(Items from a data source)
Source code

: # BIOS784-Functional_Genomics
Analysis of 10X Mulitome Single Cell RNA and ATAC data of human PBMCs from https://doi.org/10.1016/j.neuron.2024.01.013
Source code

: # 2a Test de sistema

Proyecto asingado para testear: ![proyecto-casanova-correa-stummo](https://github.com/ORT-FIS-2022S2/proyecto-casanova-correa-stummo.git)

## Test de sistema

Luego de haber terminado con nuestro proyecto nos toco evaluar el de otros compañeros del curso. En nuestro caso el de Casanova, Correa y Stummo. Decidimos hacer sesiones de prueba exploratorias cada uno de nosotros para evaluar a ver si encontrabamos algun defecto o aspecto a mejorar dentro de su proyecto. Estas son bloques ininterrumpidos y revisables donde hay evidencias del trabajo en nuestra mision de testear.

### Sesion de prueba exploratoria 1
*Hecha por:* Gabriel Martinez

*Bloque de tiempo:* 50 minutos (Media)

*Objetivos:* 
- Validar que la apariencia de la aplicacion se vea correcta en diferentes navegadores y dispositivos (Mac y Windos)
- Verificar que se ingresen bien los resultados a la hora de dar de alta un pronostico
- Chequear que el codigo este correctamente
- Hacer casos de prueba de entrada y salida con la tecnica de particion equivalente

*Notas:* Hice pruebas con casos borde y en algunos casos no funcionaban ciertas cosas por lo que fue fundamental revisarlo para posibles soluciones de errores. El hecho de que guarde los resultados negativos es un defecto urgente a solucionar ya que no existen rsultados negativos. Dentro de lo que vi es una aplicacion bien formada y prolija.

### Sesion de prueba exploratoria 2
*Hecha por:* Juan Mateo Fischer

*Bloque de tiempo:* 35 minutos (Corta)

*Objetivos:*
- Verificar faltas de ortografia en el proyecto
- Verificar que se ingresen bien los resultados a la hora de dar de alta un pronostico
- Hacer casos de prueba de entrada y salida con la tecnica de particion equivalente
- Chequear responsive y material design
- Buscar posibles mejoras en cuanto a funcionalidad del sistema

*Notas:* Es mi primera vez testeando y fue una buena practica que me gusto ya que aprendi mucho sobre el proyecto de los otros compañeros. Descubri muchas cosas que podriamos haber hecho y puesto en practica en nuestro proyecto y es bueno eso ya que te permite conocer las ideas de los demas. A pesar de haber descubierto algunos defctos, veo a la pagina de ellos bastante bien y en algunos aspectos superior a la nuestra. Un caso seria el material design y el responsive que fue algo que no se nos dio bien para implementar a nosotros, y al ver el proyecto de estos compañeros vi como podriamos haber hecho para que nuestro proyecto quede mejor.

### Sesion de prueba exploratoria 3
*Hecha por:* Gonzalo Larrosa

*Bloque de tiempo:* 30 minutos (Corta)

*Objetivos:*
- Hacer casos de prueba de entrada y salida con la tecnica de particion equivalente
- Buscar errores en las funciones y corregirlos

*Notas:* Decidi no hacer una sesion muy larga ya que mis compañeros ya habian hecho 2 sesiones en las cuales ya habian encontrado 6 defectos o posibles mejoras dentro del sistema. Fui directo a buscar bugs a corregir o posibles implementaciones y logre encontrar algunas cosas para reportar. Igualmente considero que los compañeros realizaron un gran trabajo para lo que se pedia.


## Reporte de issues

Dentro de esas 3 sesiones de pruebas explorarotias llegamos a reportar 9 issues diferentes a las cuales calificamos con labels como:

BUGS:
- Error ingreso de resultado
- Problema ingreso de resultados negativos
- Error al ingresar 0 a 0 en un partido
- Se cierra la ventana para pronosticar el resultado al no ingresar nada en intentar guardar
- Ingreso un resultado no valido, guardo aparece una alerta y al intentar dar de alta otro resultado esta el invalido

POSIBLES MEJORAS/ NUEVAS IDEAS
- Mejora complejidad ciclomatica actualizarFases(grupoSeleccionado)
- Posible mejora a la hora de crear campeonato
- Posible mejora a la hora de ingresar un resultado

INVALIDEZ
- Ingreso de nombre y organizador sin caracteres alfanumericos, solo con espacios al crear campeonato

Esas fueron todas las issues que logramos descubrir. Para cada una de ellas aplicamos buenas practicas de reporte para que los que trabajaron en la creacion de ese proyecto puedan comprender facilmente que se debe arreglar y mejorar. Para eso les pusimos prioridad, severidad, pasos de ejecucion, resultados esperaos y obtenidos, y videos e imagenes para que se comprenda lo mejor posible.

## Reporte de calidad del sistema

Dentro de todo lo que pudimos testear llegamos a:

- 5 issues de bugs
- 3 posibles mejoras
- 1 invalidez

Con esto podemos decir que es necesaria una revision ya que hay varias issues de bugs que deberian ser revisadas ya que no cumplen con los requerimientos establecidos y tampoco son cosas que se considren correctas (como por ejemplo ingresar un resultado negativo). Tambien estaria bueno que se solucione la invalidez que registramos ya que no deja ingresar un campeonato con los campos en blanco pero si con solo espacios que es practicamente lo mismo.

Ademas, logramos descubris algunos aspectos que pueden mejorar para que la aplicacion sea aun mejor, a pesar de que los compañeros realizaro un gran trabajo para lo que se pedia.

## What you are asked to do:
Each line in the data where the string "hora" occurs should be identified and copied.

## Expected answer:
- Verificar que se ingresen bien los resultados a la hora de dar de alta un pronostico
- Verificar que se ingresen bien los resultados a la hora de dar de alta un pronostico
- Posible mejora a la hora de crear campeonato
- Posible mejora a la hora de ingresar un resultado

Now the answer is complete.